Can anyone with this model motorhome tell me if they have a 12v socket anywhere in the habitation area? We've searched a friend's van and can't seem to find one - but surely Adria won't have built a van of this size without one? 

Thanks 

-H


----------



## cabby

have you tried calling the Adria dealer.

cabby


----------



## Suenliam

Hi H - we have the SP650 version - not a whole lot different to yours. We do not have a 12v plug anywhere other than the dash board one. Seem to remember that this was the same with our previous (not Adria) Mhs too.
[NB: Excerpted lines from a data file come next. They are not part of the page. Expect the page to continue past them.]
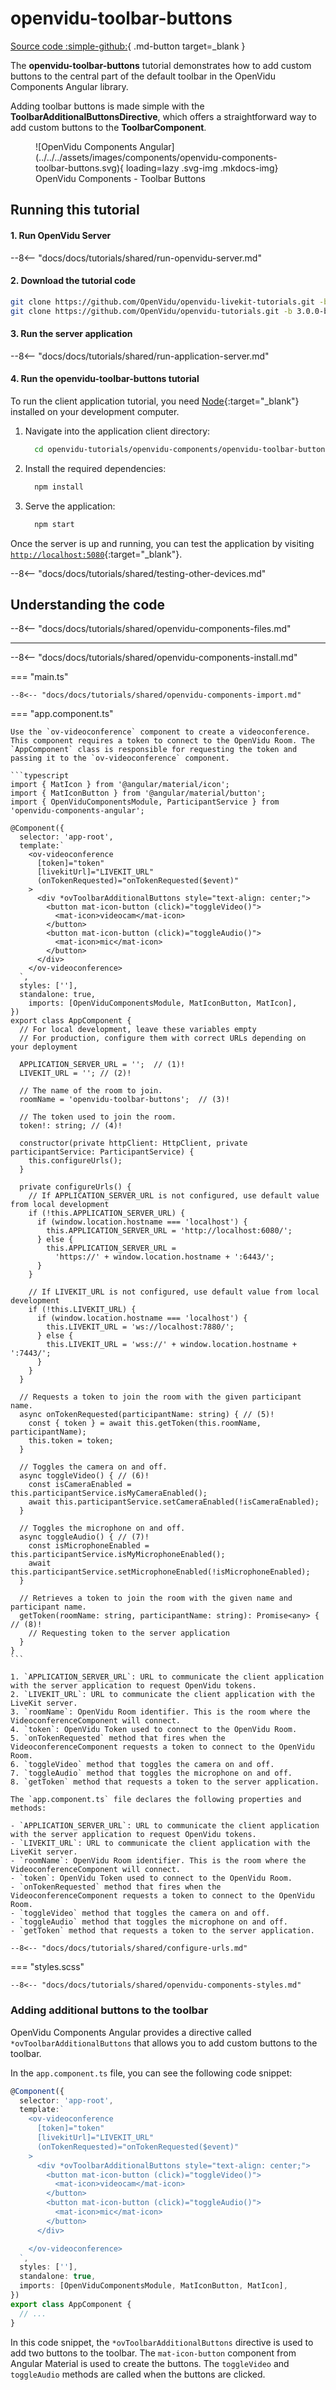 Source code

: # openvidu-toolbar-buttons

[Source code :simple-github:](https://github.com/OpenVidu/openvidu-tutorials/tree/master/openvidu-components-angular/openvidu-toolbar-buttons){ .md-button target=\_blank }

The **openvidu-toolbar-buttons** tutorial demonstrates how to add custom buttons to the central part of the default toolbar in the OpenVidu Components Angular library.

Adding toolbar buttons is made simple with the **ToolbarAdditionalButtonsDirective**, which offers a straightforward way to add custom buttons to the **ToolbarComponent**.


<figure markdown>
  ![OpenVidu Components Angular](../../../assets/images/components/openvidu-components-toolbar-buttons.svg){ loading=lazy .svg-img  .mkdocs-img}
  <figcaption>OpenVidu Components - Toolbar Buttons</figcaption>
</figure>

## Running this tutorial

#### 1. Run OpenVidu Server

--8<-- "docs/docs/tutorials/shared/run-openvidu-server.md"

#### 2. Download the tutorial code

```bash
git clone https://github.com/OpenVidu/openvidu-livekit-tutorials.git -b 3.0.0-beta3
git clone https://github.com/OpenVidu/openvidu-tutorials.git -b 3.0.0-beta3
```

#### 3. Run the server application

--8<-- "docs/docs/tutorials/shared/run-application-server.md"

#### 4. Run the openvidu-toolbar-buttons tutorial

To run the client application tutorial, you need [Node](https://nodejs.org/en/download){:target="\_blank"} installed on your development computer.

1.  Navigate into the application client directory:

    ```bash
      cd openvidu-tutorials/openvidu-components/openvidu-toolbar-buttons
    ```

2.  Install the required dependencies:

    ```bash
      npm install
    ```

3.  Serve the application:

    ```bash
      npm start
    ```

Once the server is up and running, you can test the application by visiting [`http://localhost:5080`](http://localhost:5080){:target="\_blank"}.

<!-- ![OpenVidu Angular Components - Custom Toolbar](../../../assets/images/components/custom-toolbar.png){ loading=lazy } -->

--8<-- "docs/docs/tutorials/shared/testing-other-devices.md"

## Understanding the code


--8<-- "docs/docs/tutorials/shared/openvidu-components-files.md"

---


--8<-- "docs/docs/tutorials/shared/openvidu-components-install.md"

=== "main.ts"

    --8<-- "docs/docs/tutorials/shared/openvidu-components-import.md"

=== "app.component.ts"

    Use the `ov-videoconference` component to create a videoconference. This component requires a token to connect to the OpenVidu Room. The `AppComponent` class is responsible for requesting the token and passing it to the `ov-videoconference` component.

    ```typescript
    import { MatIcon } from '@angular/material/icon';
    import { MatIconButton } from '@angular/material/button';
    import { OpenViduComponentsModule, ParticipantService } from 'openvidu-components-angular';

    @Component({
      selector: 'app-root',
      template:`
        <ov-videoconference
          [token]="token"
          [livekitUrl]="LIVEKIT_URL"
          (onTokenRequested)="onTokenRequested($event)"
        >
          <div *ovToolbarAdditionalButtons style="text-align: center;">
            <button mat-icon-button (click)="toggleVideo()">
              <mat-icon>videocam</mat-icon>
            </button>
            <button mat-icon-button (click)="toggleAudio()">
              <mat-icon>mic</mat-icon>
            </button>
          </div>
        </ov-videoconference>
      `,
      styles: [''],
      standalone: true,
	    imports: [OpenViduComponentsModule, MatIconButton, MatIcon],
    })
    export class AppComponent {
      // For local development, leave these variables empty
      // For production, configure them with correct URLs depending on your deployment

      APPLICATION_SERVER_URL = '';  // (1)!
      LIVEKIT_URL = ''; // (2)!

      // The name of the room to join.
      roomName = 'openvidu-toolbar-buttons';  // (3)!

      // The token used to join the room.
      token!: string; // (4)!

      constructor(private httpClient: HttpClient, private participantService: ParticipantService) {
        this.configureUrls();
      }

      private configureUrls() {
        // If APPLICATION_SERVER_URL is not configured, use default value from local development
        if (!this.APPLICATION_SERVER_URL) {
          if (window.location.hostname === 'localhost') {
            this.APPLICATION_SERVER_URL = 'http://localhost:6080/';
          } else {
            this.APPLICATION_SERVER_URL =
              'https://' + window.location.hostname + ':6443/';
          }
        }

        // If LIVEKIT_URL is not configured, use default value from local development
        if (!this.LIVEKIT_URL) {
          if (window.location.hostname === 'localhost') {
            this.LIVEKIT_URL = 'ws://localhost:7880/';
          } else {
            this.LIVEKIT_URL = 'wss://' + window.location.hostname + ':7443/';
          }
        }
      }

      // Requests a token to join the room with the given participant name.
      async onTokenRequested(participantName: string) { // (5)!
        const { token } = await this.getToken(this.roomName, participantName);
        this.token = token;
      }

      // Toggles the camera on and off.
      async toggleVideo() { // (6)!
        const isCameraEnabled = this.participantService.isMyCameraEnabled();
        await this.participantService.setCameraEnabled(!isCameraEnabled);
      }

      // Toggles the microphone on and off.
      async toggleAudio() { // (7)!
        const isMicrophoneEnabled = this.participantService.isMyMicrophoneEnabled();
        await this.participantService.setMicrophoneEnabled(!isMicrophoneEnabled);
      }

      // Retrieves a token to join the room with the given name and participant name.
      getToken(roomName: string, participantName: string): Promise<any> { // (8)!
        // Requesting token to the server application
      }
    }
    ```

    1. `APPLICATION_SERVER_URL`: URL to communicate the client application with the server application to request OpenVidu tokens.
    2. `LIVEKIT_URL`: URL to communicate the client application with the LiveKit server.
    3. `roomName`: OpenVidu Room identifier. This is the room where the VideoconferenceComponent will connect.
    4. `token`: OpenVidu Token used to connect to the OpenVidu Room.
    5. `onTokenRequested` method that fires when the VideoconferenceComponent requests a token to connect to the OpenVidu Room.
    6. `toggleVideo` method that toggles the camera on and off.
    7. `toggleAudio` method that toggles the microphone on and off.
    8. `getToken` method that requests a token to the server application.

    The `app.component.ts` file declares the following properties and methods:

    - `APPLICATION_SERVER_URL`: URL to communicate the client application with the server application to request OpenVidu tokens.
    - `LIVEKIT_URL`: URL to communicate the client application with the LiveKit server.
    - `roomName`: OpenVidu Room identifier. This is the room where the VideoconferenceComponent will connect.
    - `token`: OpenVidu Token used to connect to the OpenVidu Room.
    - `onTokenRequested` method that fires when the VideoconferenceComponent requests a token to connect to the OpenVidu Room.
    - `toggleVideo` method that toggles the camera on and off.
    - `toggleAudio` method that toggles the microphone on and off.
    - `getToken` method that requests a token to the server application.

    --8<-- "docs/docs/tutorials/shared/configure-urls.md"

=== "styles.scss"

    --8<-- "docs/docs/tutorials/shared/openvidu-components-styles.md"


### Adding additional buttons to the toolbar

OpenVidu Components Angular provides a directive called `*ovToolbarAdditionalButtons` that allows you to add custom buttons to the toolbar.

In the `app.component.ts` file, you can see the following code snippet:

```typescript
@Component({
  selector: 'app-root',
  template:`
    <ov-videoconference
      [token]="token"
      [livekitUrl]="LIVEKIT_URL"
      (onTokenRequested)="onTokenRequested($event)"
    >
      <div *ovToolbarAdditionalButtons style="text-align: center;">
        <button mat-icon-button (click)="toggleVideo()">
          <mat-icon>videocam</mat-icon>
        </button>
        <button mat-icon-button (click)="toggleAudio()">
          <mat-icon>mic</mat-icon>
        </button>
      </div>

    </ov-videoconference>
  `,
  styles: [''],
  standalone: true,
  imports: [OpenViduComponentsModule, MatIconButton, MatIcon],
})
export class AppComponent {
  // ...
}
```

In this code snippet, the `*ovToolbarAdditionalButtons` directive is used to add two buttons to the toolbar. The `mat-icon-button` component from Angular Material is used to create the buttons. The `toggleVideo` and `toggleAudio` methods are called when the buttons are clicked.

<!--
## Deploying openvidu-toolbar-buttons

 #### 1) Build the docker image

Under the root project folder, you can see the `openvidu-components/docker/` directory. Here it is included all the required files yo make it possible the deployment with OpenVidu.

First of all, you will need to create the **openvidu-toolbar-buttons** docker image. Under `openvidu-components/docker/` directory you will find the `create_image.sh` script. This script will create the docker image with the [openvidu-basic-node](application-server/openvidu-basic-node/) as application server and the static files.

```bash
./create_image.sh openvidu/openvidu-toolbar-buttons-demo:X.Y.Z openvidu-toolbar-buttons
```

The script needs two parameters:

1. The name of the docker image to create.
2. The name of the tutorial folder.

This script will create an image named `openvidu/openvidu-toolbar-buttons-demo:X.Y.Z`. This name will be used in the next step.

#### 2) Deploy the docker image

Time to deploy the docker image. You can follow the [Deploy OpenVidu based application with Docker](/deployment/deploying-openvidu-apps/#with-docker) guide for doing this. -->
Sorry - this doesn't seem to help much  

Sue


----------



## DiscoDave

we have a coral sport, and it only has a socket behind the tv and the one on the dash! easily rectified though!


----------



## brens

Our previous van 2008 coral compact 12v was next toTV aerial and plug point.


----------



## relay

Thanks everyone for your help. We haven't yet looked behind the TV (and not in the motorhome at the mo) but hopefully there will be one there. 

-H


----------



## JipsyJeff

We have 3 sockets:
1: between the 2 single beds by the washroom door,
2: above the kitchen work top behind the sink,
3. in the tv cuboard above the kitchen area.


----------



## aldra

Two apart from dashboard

one in the tv cupboard and one in the bedroom

Both really for Tvs

Have already fitted extra 230 V plugs and intend to extend the 12v system, handy for 12 volt fan etc

Aldra


----------